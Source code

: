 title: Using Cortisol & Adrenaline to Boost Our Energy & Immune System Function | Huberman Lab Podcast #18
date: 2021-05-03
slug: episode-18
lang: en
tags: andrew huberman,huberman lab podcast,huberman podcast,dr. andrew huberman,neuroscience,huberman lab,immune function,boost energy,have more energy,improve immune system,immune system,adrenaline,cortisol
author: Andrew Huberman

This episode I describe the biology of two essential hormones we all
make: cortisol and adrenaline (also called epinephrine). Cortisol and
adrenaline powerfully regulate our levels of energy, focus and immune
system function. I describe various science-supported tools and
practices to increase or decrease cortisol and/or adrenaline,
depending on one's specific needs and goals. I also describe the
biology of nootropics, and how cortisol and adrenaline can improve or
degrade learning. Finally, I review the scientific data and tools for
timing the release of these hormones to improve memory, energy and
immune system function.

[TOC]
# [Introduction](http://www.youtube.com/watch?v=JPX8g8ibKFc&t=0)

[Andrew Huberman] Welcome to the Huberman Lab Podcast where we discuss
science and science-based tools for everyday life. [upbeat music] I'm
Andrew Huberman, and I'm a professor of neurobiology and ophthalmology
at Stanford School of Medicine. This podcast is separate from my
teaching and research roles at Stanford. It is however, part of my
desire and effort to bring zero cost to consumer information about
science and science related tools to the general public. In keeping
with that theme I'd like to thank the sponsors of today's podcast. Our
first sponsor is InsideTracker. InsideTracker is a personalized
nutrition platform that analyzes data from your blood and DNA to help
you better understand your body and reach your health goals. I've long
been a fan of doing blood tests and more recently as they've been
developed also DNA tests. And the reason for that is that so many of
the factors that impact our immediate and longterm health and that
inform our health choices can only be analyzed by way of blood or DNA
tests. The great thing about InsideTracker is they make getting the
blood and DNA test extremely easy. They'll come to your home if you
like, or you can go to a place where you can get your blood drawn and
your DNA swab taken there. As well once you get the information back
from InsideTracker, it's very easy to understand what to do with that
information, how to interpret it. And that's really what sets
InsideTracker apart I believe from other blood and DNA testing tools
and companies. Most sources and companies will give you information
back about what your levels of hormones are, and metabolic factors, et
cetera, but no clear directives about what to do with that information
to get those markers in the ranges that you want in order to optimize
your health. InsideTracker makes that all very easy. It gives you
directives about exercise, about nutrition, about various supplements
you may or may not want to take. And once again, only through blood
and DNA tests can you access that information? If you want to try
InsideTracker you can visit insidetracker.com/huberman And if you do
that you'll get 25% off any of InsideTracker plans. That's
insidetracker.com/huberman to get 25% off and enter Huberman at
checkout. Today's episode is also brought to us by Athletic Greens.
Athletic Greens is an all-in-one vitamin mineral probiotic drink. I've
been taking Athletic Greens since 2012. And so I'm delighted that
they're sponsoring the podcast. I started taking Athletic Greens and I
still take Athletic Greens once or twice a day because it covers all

Work required: Within the listing above, extract exactly the lines from the line with "practices to increase" to the line with "# [Introduction](http://www.youtube.com/watch?v=JPX8g8ibKFc&t=0)", the two named lines included, and no others.

Written reply:
practices to increase or decrease cortisol and/or adrenaline,
depending on one's specific needs and goals. I also describe the
biology of nootropics, and how cortisol and adrenaline can improve or
degrade learning. Finally, I review the scientific data and tools for
timing the release of these hormones to improve memory, energy and
immune system function.

[TOC]
# [Introduction](http://www.youtube.com/watch?v=JPX8g8ibKFc&t=0)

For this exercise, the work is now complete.